Удивительно. Мне кажется, если бы Антон Павлович сказал ему: «Пришла минута, нуждаюсь в квартире, сапогах, покое и жене», — то Суворин бы сказал ему: «Располагайтесь во всем у меня». Буквально…
Чехова, в литературном мире давнем и новом, он больше всех любил».
Чехов останавливался у Сувориных в Петербурге, гостил на феодосийской даче. В обществе Суворина путешествовал по Европе, хотя были здесь свои неудобства и трудности, прежде всего материальные (нужно было останавливаться в дорогих отелях, где снимал для себя апартаменты Суворин; в итоге Чехов оказывался его должником и по возвращении расплачивался гонорарами, которые начислялись суворинским книгоиздательством за переиздания его книг). В этой «дружбе» старшему не всегда хватало доброжелательности и такта, младший никогда не допустил бы даже тени неравенства или зависимости.

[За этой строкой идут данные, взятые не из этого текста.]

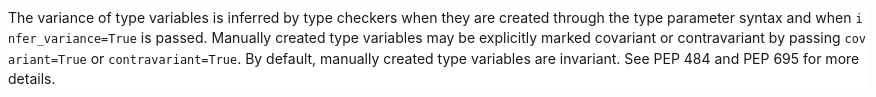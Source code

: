 The variance of type variables is inferred by type checkers when they
are created through the type parameter syntax and when
``infer_variance=True`` is passed. Manually created type variables may
be explicitly marked covariant or contravariant by passing
``covariant=True`` or ``contravariant=True``. By default, manually
created type variables are invariant. See PEP 484 and PEP 695 for more
details.


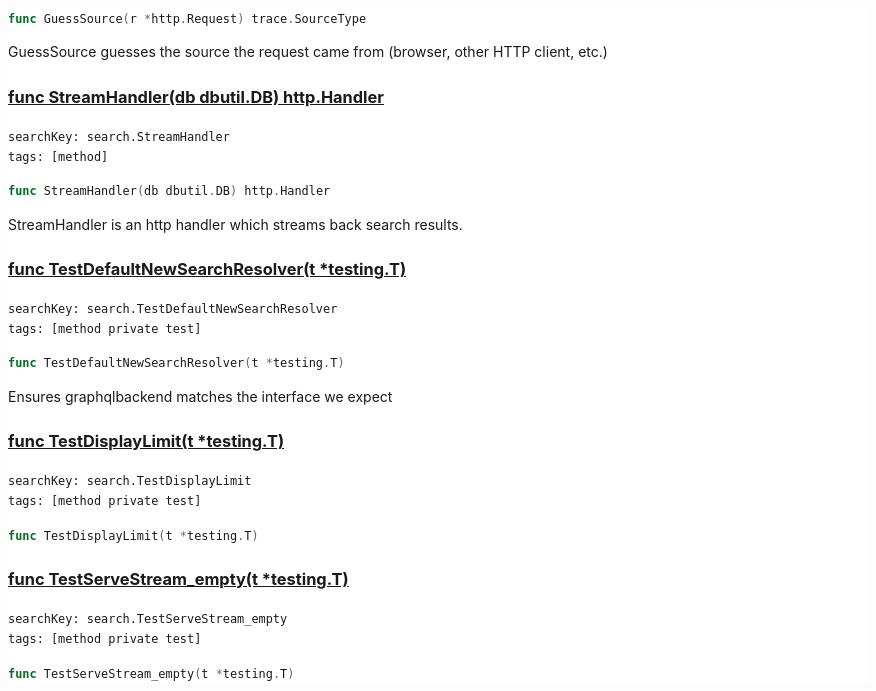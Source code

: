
 ```Go
func GuessSource(r *http.Request) trace.SourceType
```

GuessSource guesses the source the request came from (browser, other HTTP client, etc.) 

### <a id="StreamHandler" href="#StreamHandler">func StreamHandler(db dbutil.DB) http.Handler</a>

```
searchKey: search.StreamHandler
tags: [method]
```

```Go
func StreamHandler(db dbutil.DB) http.Handler
```

StreamHandler is an http handler which streams back search results. 

### <a id="TestDefaultNewSearchResolver" href="#TestDefaultNewSearchResolver">func TestDefaultNewSearchResolver(t *testing.T)</a>

```
searchKey: search.TestDefaultNewSearchResolver
tags: [method private test]
```

```Go
func TestDefaultNewSearchResolver(t *testing.T)
```

Ensures graphqlbackend matches the interface we expect 

### <a id="TestDisplayLimit" href="#TestDisplayLimit">func TestDisplayLimit(t *testing.T)</a>

```
searchKey: search.TestDisplayLimit
tags: [method private test]
```

```Go
func TestDisplayLimit(t *testing.T)
```

### <a id="TestServeStream_empty" href="#TestServeStream_empty">func TestServeStream_empty(t *testing.T)</a>

```
searchKey: search.TestServeStream_empty
tags: [method private test]
```

```Go
func TestServeStream_empty(t *testing.T)
```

Письма Чехова к Суворину — а их очень много — связаны глубокой тематической последовательностью и логикой. На протяжении целого десятилетия он стремился влиять на Суворина, воспитывать его в духе того сурового и сдержанного протеста, который определял его собственную жизнь. В письмах к нему Чехов был откровенен и настойчив в защите своего мировоззрения и своей правды. Здесь мало сказать, что в «Новом времени» он был на особом положении, которое обеспечивалось его именем и талантом; нет — он был гораздо требовательнее, он надеялся изменить характер газеты, а не просто характер издателя.
«Нужна партия для противовеса, — писал он старшему брату Александру, работавшему репортером у Суворина, — партия молодая, свежая и независимая… Я думаю, что, будь в редакции два-три свежих человека, умеющих называть чепуху чепухой, г. Эльпе не дерзнул бы уничтожать Дарвина, а Буренин долбить Надсона. Я при всяком свидании говорю с Сувориным откровенно и думаю, что эта откровенность не бесполезна. «Мне не нравится!» — этого уже достаточно, чтобы заявить о своей самостоятельности, а стало быть и полезности» (7 или 8 сентября 1887 г.).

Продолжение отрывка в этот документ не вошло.